On my way back to camp I spotted Diablo, my blindfolded horse. The sun was
just setting, and the snow capped tip of the mountain seemed on fire. I walked
up and untied the bandanna that covered his eyes. He looked at me squinting,
blinded by the Andean sun, and bolted away.
The Star Rites are held at the Snow Star, at Mt. Ausangate. They are believed
to summon the return of the Inka. Before Spanish rule, the Inka were the
political and spiritual leaders of a mighty empire that spanned a large part
of South America. But the shamans are not speaking about the return of a
ruler that will re-establish the now-forgotten glory of the empire. They
speak of the possibility of Luminous Ones emerging among us.

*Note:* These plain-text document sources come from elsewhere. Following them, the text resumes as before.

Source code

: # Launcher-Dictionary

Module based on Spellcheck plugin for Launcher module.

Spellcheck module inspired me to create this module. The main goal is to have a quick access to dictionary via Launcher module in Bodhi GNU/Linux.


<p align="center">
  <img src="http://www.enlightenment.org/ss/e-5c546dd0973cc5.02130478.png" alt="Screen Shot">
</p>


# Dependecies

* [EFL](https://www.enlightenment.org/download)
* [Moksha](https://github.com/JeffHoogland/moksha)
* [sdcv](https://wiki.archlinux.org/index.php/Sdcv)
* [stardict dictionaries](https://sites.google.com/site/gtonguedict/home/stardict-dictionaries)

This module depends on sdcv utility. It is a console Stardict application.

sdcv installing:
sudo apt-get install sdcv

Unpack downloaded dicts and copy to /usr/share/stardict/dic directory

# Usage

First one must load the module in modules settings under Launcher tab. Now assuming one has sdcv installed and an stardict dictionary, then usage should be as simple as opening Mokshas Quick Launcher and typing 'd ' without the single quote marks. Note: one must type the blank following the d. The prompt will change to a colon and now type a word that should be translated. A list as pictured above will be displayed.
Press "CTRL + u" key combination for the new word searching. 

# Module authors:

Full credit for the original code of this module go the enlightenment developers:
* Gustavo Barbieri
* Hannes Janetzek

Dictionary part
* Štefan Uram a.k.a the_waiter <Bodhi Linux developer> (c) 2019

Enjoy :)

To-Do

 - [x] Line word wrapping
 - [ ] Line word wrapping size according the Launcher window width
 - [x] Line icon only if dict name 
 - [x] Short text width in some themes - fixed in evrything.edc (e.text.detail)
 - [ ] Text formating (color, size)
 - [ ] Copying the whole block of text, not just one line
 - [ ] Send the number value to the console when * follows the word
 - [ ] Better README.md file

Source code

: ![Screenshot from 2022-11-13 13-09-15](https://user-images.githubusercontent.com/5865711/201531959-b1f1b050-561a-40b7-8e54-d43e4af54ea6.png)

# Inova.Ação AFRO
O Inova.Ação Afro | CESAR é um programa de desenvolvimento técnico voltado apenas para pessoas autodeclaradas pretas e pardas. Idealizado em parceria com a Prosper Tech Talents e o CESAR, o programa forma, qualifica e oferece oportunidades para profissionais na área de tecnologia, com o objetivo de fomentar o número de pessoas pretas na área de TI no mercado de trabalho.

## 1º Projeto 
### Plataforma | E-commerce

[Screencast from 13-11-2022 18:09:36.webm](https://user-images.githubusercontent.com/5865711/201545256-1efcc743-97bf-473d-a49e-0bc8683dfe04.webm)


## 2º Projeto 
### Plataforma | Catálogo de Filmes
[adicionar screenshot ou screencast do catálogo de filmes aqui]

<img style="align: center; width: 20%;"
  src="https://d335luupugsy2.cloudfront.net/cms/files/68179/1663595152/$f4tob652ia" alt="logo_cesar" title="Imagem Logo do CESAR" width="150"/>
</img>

The processes the Inka shamans have been the keepers of are known as Karpay,
the great rites of passage. The Karpay connect the person to an ancient lineage
of knowledge and power that cannot be accessed individually - it can only
be summoned as a village. This power can ultimately provide the fuel for
an individual to leap into the body of an Inka, a luminous one, someone who
is directly connected to the source that fuels stars. A person who completes
the cycle of ceremony of the Karpay is able to emerge into the fifth Sun,
similar to the Hopi prophecies of emerging into the fifth world. They can
become the Luminous One, also known as Man (or Woman) who walks in
Peace.
The
Karpay starts with a despacho. The despacho is a ceremony central to all
Andean shamanism, and the word literally means a 'give away' or 'offering'
prepared with the fruits of the Earth - seeds of corn, quinoa and the coca
plant.
When the offerings that go into the despacho are complete, the shamans 'cleanse'
us with the medicine bundles they had prepared. This would extract any huchas,
or heavy energies associated with our past - the pain, grief and discontent
that we all carry from our personal histories, as well as the violence we
carry within us. After the cleansing, we received a ritual transmission of
the Inka lineage. By evening time, as the ceremony was coming to an end,
they explained that the seeds of an Inka had been planted in us. It was up
to each of us now to grow these seeds.
The Inka believe that the doorways between the worlds are opening - holes
in time that we can step through and beyond, where we can explore our nascent
human capabilities. We can craft new physical bodies that age differently,
that heal differently, and that die differently. We can create a world where
our children live in peace. We can bring balance and beauty to the Earth.